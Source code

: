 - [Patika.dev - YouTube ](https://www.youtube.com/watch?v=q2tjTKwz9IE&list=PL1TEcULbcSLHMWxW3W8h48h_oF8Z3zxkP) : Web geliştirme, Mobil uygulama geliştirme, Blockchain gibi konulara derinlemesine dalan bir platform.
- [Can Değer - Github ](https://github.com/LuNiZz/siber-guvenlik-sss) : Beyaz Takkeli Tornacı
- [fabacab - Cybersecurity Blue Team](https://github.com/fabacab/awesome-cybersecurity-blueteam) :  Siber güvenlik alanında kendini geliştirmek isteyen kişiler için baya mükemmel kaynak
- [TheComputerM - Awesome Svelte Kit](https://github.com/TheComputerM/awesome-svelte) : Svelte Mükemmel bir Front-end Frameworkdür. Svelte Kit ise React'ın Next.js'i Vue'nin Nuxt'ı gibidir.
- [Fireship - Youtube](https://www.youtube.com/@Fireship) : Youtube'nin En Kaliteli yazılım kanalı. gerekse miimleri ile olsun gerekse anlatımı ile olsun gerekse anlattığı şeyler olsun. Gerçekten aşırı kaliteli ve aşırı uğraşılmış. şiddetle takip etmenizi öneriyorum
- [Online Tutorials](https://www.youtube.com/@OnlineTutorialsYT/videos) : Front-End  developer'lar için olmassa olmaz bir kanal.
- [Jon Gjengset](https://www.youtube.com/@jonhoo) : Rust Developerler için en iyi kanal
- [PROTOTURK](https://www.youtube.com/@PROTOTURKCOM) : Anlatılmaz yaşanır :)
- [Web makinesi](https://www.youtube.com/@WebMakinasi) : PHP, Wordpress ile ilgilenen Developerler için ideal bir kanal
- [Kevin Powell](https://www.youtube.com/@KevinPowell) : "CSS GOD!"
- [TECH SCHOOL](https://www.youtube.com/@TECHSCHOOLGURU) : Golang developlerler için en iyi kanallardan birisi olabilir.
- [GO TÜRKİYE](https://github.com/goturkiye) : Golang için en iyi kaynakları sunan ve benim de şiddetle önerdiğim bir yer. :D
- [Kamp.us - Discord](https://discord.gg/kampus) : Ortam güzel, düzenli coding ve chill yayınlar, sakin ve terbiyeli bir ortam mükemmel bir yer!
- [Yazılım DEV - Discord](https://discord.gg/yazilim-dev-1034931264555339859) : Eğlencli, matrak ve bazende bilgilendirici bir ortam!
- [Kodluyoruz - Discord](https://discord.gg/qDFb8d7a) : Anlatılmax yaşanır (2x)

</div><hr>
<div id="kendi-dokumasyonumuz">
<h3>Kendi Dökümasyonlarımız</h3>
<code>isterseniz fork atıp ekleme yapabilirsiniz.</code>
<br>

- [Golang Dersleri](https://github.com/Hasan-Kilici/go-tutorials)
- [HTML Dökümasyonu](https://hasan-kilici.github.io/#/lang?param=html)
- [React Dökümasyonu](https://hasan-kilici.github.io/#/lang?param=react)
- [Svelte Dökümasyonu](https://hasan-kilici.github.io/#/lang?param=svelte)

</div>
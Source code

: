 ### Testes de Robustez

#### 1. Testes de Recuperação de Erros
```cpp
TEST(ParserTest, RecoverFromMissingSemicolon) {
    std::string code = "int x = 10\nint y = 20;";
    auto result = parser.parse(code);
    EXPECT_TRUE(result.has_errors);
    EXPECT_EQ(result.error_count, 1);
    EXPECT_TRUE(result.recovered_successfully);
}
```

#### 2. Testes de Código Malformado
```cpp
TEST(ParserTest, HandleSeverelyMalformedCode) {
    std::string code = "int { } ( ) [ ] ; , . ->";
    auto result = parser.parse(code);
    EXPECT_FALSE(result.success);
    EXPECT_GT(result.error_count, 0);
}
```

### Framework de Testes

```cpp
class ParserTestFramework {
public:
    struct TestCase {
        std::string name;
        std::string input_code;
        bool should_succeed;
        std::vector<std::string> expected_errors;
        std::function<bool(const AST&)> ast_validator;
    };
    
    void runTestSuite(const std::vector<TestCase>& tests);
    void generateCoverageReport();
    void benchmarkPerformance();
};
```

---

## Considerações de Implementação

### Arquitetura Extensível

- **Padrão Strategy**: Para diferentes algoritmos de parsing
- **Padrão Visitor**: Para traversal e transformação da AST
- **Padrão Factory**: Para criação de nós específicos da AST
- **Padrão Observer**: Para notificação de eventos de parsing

·····

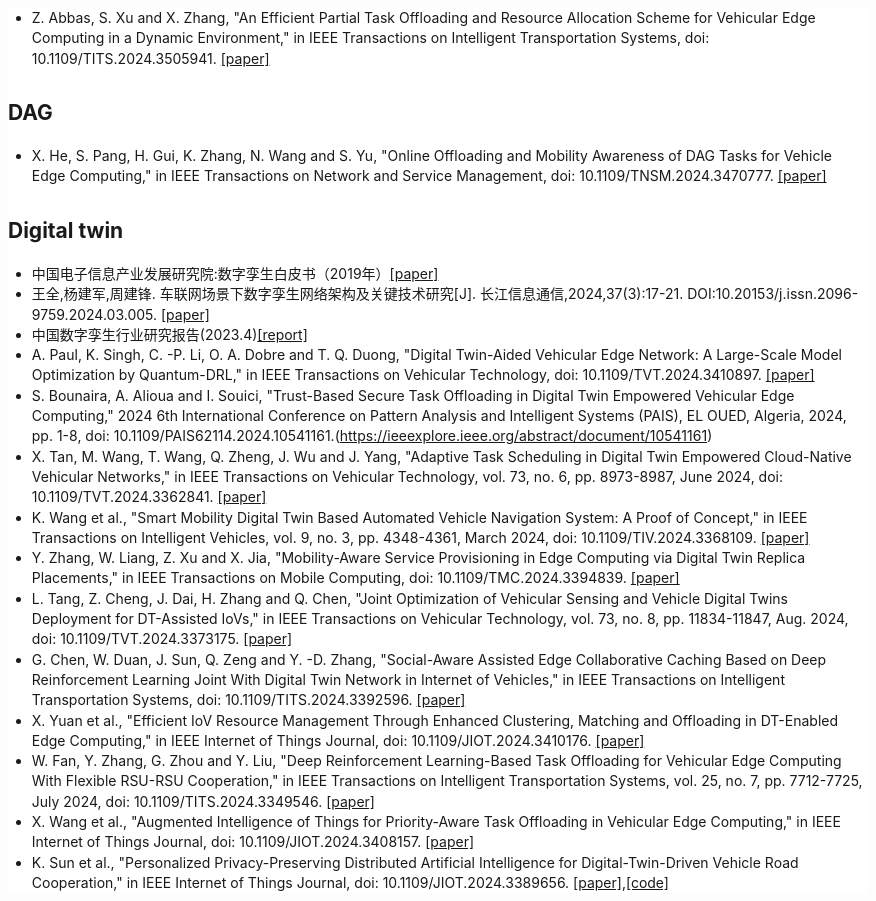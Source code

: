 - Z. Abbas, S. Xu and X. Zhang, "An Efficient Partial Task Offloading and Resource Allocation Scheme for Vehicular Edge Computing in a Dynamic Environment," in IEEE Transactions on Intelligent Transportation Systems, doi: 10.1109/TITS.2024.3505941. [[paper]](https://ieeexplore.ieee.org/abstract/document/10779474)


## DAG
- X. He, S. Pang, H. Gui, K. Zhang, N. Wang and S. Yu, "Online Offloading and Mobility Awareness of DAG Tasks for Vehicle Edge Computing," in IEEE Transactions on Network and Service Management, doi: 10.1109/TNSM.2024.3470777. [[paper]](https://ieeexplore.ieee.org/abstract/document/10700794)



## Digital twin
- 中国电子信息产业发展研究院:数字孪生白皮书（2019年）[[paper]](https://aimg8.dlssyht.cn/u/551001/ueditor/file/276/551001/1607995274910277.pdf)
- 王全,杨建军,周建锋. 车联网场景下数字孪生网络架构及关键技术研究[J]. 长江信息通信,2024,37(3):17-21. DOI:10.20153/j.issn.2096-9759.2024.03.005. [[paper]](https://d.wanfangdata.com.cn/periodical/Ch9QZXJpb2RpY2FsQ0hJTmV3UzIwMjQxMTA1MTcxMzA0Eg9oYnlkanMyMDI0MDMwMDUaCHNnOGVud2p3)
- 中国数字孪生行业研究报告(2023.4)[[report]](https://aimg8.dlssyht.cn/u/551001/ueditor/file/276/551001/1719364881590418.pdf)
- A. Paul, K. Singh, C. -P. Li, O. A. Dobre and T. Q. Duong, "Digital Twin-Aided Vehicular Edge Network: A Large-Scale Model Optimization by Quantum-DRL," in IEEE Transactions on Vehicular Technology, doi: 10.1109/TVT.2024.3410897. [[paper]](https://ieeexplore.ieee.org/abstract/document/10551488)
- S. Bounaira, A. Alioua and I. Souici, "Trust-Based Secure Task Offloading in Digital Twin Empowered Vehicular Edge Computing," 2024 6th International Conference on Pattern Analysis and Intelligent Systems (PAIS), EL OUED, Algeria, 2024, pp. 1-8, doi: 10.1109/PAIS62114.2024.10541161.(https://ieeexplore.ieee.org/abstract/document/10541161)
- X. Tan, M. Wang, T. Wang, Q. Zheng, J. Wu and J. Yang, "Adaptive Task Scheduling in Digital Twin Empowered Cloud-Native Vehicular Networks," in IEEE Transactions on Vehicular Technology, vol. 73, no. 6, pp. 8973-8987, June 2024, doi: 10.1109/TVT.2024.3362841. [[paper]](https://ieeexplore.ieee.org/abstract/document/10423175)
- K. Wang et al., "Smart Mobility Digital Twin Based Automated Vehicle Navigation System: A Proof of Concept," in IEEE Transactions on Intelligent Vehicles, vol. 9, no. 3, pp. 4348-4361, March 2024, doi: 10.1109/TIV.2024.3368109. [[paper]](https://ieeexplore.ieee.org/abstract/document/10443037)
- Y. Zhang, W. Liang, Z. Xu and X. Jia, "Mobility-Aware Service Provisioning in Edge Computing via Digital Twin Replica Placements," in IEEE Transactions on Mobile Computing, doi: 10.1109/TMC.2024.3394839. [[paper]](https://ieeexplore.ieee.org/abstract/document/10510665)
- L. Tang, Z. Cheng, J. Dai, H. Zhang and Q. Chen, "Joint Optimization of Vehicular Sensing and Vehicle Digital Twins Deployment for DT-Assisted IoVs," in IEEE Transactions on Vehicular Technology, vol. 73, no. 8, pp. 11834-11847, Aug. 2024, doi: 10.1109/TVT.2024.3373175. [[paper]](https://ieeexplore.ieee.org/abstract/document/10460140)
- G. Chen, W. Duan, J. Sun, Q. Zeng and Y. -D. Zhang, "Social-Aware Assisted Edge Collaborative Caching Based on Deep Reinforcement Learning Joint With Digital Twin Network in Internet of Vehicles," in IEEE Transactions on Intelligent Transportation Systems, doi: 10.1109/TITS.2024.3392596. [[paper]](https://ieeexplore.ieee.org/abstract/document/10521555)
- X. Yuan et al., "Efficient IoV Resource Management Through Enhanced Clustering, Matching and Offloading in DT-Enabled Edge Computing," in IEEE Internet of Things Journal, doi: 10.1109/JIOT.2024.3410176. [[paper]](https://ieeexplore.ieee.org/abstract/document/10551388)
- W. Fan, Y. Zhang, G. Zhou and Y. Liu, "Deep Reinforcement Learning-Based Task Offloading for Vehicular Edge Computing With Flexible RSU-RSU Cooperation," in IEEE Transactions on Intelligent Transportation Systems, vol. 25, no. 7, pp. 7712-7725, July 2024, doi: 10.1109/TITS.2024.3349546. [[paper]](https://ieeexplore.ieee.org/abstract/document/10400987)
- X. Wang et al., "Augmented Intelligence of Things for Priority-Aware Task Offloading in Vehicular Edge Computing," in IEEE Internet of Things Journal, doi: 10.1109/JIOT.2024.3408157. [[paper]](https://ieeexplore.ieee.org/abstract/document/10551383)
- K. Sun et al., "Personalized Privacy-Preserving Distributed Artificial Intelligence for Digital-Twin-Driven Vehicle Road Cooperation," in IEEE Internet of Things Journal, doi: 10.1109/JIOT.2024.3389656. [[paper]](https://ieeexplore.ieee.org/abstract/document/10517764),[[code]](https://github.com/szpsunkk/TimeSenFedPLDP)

·····

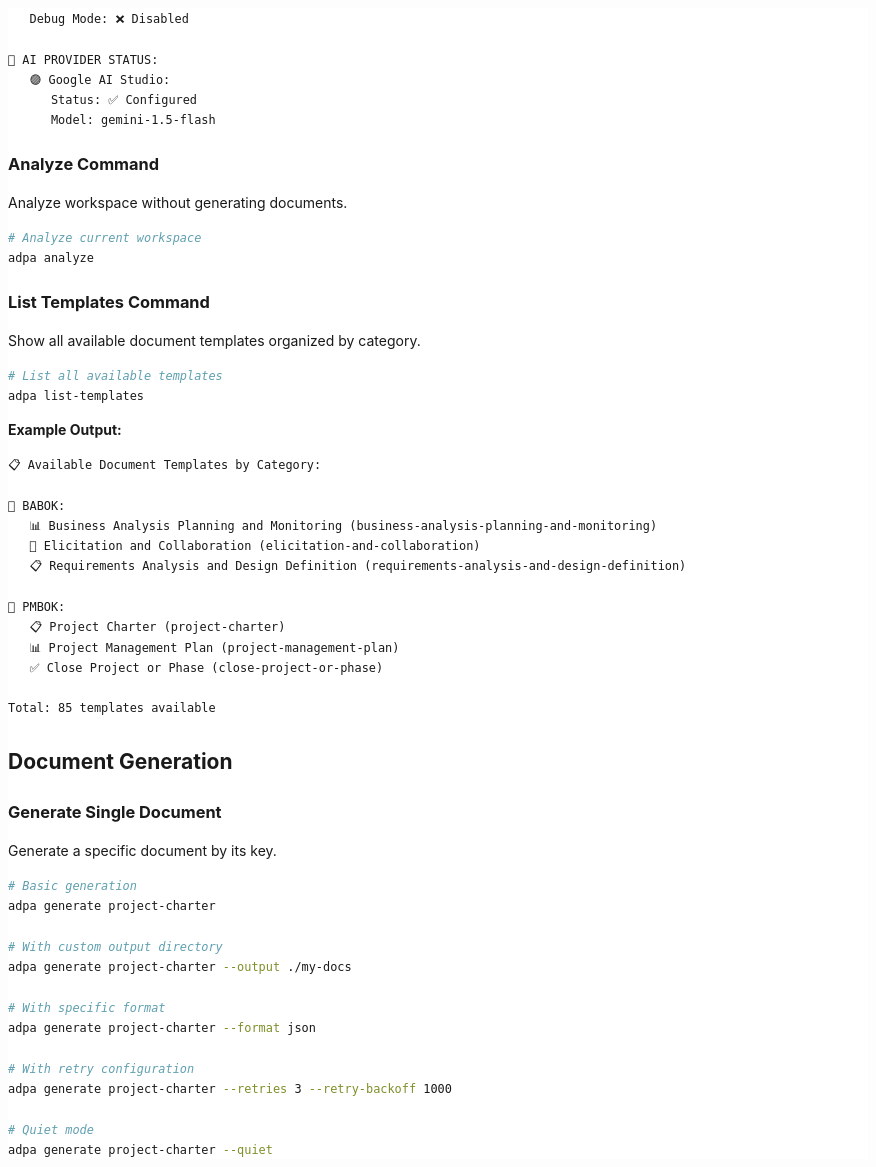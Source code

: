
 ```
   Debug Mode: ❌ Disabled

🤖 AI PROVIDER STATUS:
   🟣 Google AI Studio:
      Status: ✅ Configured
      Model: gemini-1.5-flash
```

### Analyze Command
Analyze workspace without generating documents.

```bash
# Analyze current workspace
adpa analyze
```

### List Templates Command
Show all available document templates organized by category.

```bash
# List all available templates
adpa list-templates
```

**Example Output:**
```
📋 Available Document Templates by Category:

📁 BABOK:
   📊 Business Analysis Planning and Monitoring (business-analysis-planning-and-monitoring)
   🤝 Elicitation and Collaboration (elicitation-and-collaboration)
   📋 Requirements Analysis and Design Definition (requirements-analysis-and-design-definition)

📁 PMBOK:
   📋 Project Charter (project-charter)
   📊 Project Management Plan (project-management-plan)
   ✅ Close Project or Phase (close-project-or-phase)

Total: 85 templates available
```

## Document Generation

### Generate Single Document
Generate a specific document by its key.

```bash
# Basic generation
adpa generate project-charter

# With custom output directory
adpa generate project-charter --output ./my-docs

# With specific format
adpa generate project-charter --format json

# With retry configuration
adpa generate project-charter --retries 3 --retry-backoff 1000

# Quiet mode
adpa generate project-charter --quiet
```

·····

EXERCISE DESCRIPTION:
What do the lines above say from the one containing "Z. Abbas, S." down to the one containing "- A. Paul, K."? Return them exactly, both end lines included, and only them.

FINISHED EXERCISE:
: - Z. Abbas, S. Xu and X. Zhang, "An Efficient Partial Task Offloading and Resource Allocation Scheme for Vehicular Edge Computing in a Dynamic Environment," in IEEE Transactions on Intelligent Transportation Systems, doi: 10.1109/TITS.2024.3505941. [[paper]](https://ieeexplore.ieee.org/abstract/document/10779474)


## DAG
- X. He, S. Pang, H. Gui, K. Zhang, N. Wang and S. Yu, "Online Offloading and Mobility Awareness of DAG Tasks for Vehicle Edge Computing," in IEEE Transactions on Network and Service Management, doi: 10.1109/TNSM.2024.3470777. [[paper]](https://ieeexplore.ieee.org/abstract/document/10700794)



## Digital twin
- 中国电子信息产业发展研究院:数字孪生白皮书（2019年）[[paper]](https://aimg8.dlssyht.cn/u/551001/ueditor/file/276/551001/1607995274910277.pdf)
- 王全,杨建军,周建锋. 车联网场景下数字孪生网络架构及关键技术研究[J]. 长江信息通信,2024,37(3):17-21. DOI:10.20153/j.issn.2096-9759.2024.03.005. [[paper]](https://d.wanfangdata.com.cn/periodical/Ch9QZXJpb2RpY2FsQ0hJTmV3UzIwMjQxMTA1MTcxMzA0Eg9oYnlkanMyMDI0MDMwMDUaCHNnOGVud2p3)
- 中国数字孪生行业研究报告(2023.4)[[report]](https://aimg8.dlssyht.cn/u/551001/ueditor/file/276/551001/1719364881590418.pdf)
- A. Paul, K. Singh, C. -P. Li, O. A. Dobre and T. Q. Duong, "Digital Twin-Aided Vehicular Edge Network: A Large-Scale Model Optimization by Quantum-DRL," in IEEE Transactions on Vehicular Technology, doi: 10.1109/TVT.2024.3410897. [[paper]](https://ieeexplore.ieee.org/abstract/document/10551488)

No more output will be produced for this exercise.